TASK TO COMPLETE:
All of the records must be repeated exactly.

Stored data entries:
==============================

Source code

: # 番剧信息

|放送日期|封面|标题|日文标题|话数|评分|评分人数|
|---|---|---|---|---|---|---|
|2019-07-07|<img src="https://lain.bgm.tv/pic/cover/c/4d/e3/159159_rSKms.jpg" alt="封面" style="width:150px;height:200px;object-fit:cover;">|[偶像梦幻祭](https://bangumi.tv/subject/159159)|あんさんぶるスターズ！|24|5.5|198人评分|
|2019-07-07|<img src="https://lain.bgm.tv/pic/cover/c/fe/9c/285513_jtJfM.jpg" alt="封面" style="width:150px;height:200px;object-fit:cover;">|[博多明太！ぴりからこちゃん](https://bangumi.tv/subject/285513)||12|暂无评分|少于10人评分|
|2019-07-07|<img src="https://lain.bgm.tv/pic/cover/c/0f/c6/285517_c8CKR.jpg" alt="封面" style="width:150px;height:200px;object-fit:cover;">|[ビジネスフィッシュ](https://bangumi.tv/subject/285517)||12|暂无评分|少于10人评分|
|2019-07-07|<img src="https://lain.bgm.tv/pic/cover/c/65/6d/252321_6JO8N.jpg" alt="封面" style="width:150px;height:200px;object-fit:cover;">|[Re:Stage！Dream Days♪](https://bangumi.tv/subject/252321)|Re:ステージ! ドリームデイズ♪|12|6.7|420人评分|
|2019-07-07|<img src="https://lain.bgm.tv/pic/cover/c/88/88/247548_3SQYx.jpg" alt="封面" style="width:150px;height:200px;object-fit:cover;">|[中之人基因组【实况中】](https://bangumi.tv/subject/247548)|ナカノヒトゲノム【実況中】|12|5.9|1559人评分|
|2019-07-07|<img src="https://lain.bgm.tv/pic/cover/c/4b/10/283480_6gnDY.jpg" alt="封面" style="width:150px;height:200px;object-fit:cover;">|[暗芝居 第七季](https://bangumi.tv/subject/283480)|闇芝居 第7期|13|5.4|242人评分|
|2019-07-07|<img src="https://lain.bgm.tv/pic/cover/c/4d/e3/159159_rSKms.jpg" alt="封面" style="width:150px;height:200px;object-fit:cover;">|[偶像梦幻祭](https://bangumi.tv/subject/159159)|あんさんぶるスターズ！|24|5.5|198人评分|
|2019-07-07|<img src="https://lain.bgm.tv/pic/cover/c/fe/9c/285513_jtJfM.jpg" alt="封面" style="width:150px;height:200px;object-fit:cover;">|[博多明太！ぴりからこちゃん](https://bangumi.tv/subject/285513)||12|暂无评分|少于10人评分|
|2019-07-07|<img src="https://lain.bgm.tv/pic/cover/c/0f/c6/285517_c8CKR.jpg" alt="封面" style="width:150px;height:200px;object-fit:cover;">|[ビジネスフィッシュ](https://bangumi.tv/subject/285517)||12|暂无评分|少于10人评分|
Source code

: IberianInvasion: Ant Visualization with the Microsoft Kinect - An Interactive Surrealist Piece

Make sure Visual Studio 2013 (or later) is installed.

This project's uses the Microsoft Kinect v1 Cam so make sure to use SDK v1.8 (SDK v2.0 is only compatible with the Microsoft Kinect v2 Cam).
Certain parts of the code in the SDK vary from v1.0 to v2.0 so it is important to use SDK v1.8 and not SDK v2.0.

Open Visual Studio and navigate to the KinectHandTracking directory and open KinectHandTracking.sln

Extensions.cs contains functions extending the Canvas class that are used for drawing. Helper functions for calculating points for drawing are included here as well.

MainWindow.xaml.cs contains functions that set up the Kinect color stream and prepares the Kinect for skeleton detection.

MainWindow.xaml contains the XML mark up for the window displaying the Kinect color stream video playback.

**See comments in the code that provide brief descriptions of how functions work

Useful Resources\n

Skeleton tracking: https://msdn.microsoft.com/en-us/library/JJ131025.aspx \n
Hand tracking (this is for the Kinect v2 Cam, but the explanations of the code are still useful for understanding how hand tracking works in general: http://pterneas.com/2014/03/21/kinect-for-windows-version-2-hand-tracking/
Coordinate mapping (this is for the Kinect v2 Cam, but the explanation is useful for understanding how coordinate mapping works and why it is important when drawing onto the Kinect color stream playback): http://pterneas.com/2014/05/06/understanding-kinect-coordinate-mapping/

==============================

REPLY TO THE TASK:
Source code

: # 番剧信息

|放送日期|封面|标题|日文标题|话数|评分|评分人数|
|---|---|---|---|---|---|---|
|2019-07-07|<img src="https://lain.bgm.tv/pic/cover/c/4d/e3/159159_rSKms.jpg" alt="封面" style="width:150px;height:200px;object-fit:cover;">|[偶像梦幻祭](https://bangumi.tv/subject/159159)|あんさんぶるスターズ！|24|5.5|198人评分|
|2019-07-07|<img src="https://lain.bgm.tv/pic/cover/c/fe/9c/285513_jtJfM.jpg" alt="封面" style="width:150px;height:200px;object-fit:cover;">|[博多明太！ぴりからこちゃん](https://bangumi.tv/subject/285513)||12|暂无评分|少于10人评分|
|2019-07-07|<img src="https://lain.bgm.tv/pic/cover/c/0f/c6/285517_c8CKR.jpg" alt="封面" style="width:150px;height:200px;object-fit:cover;">|[ビジネスフィッシュ](https://bangumi.tv/subject/285517)||12|暂无评分|少于10人评分|
|2019-07-07|<img src="https://lain.bgm.tv/pic/cover/c/65/6d/252321_6JO8N.jpg" alt="封面" style="width:150px;height:200px;object-fit:cover;">|[Re:Stage！Dream Days♪](https://bangumi.tv/subject/252321)|Re:ステージ! ドリームデイズ♪|12|6.7|420人评分|
|2019-07-07|<img src="https://lain.bgm.tv/pic/cover/c/88/88/247548_3SQYx.jpg" alt="封面" style="width:150px;height:200px;object-fit:cover;">|[中之人基因组【实况中】](https://bangumi.tv/subject/247548)|ナカノヒトゲノム【実況中】|12|5.9|1559人评分|
|2019-07-07|<img src="https://lain.bgm.tv/pic/cover/c/4b/10/283480_6gnDY.jpg" alt="封面" style="width:150px;height:200px;object-fit:cover;">|[暗芝居 第七季](https://bangumi.tv/subject/283480)|闇芝居 第7期|13|5.4|242人评分|
|2019-07-07|<img src="https://lain.bgm.tv/pic/cover/c/4d/e3/159159_rSKms.jpg" alt="封面" style="width:150px;height:200px;object-fit:cover;">|[偶像梦幻祭](https://bangumi.tv/subject/159159)|あんさんぶるスターズ！|24|5.5|198人评分|
|2019-07-07|<img src="https://lain.bgm.tv/pic/cover/c/fe/9c/285513_jtJfM.jpg" alt="封面" style="width:150px;height:200px;object-fit:cover;">|[博多明太！ぴりからこちゃん](https://bangumi.tv/subject/285513)||12|暂无评分|少于10人评分|
|2019-07-07|<img src="https://lain.bgm.tv/pic/cover/c/0f/c6/285517_c8CKR.jpg" alt="封面" style="width:150px;height:200px;object-fit:cover;">|[ビジネスフィッシュ](https://bangumi.tv/subject/285517)||12|暂无评分|少于10人评分|
Source code

: IberianInvasion: Ant Visualization with the Microsoft Kinect - An Interactive Surrealist Piece

Make sure Visual Studio 2013 (or later) is installed.

This project's uses the Microsoft Kinect v1 Cam so make sure to use SDK v1.8 (SDK v2.0 is only compatible with the Microsoft Kinect v2 Cam).
Certain parts of the code in the SDK vary from v1.0 to v2.0 so it is important to use SDK v1.8 and not SDK v2.0.

Open Visual Studio and navigate to the KinectHandTracking directory and open KinectHandTracking.sln

Extensions.cs contains functions extending the Canvas class that are used for drawing. Helper functions for calculating points for drawing are included here as well.

MainWindow.xaml.cs contains functions that set up the Kinect color stream and prepares the Kinect for skeleton detection.

MainWindow.xaml contains the XML mark up for the window displaying the Kinect color stream video playback.

**See comments in the code that provide brief descriptions of how functions work

Useful Resources\n

Skeleton tracking: https://msdn.microsoft.com/en-us/library/JJ131025.aspx \n
Hand tracking (this is for the Kinect v2 Cam, but the explanations of the code are still useful for understanding how hand tracking works in general: http://pterneas.com/2014/03/21/kinect-for-windows-version-2-hand-tracking/
Coordinate mapping (this is for the Kinect v2 Cam, but the explanation is useful for understanding how coordinate mapping works and why it is important when drawing onto the Kinect color stream playback): http://pterneas.com/2014/05/06/understanding-kinect-coordinate-mapping/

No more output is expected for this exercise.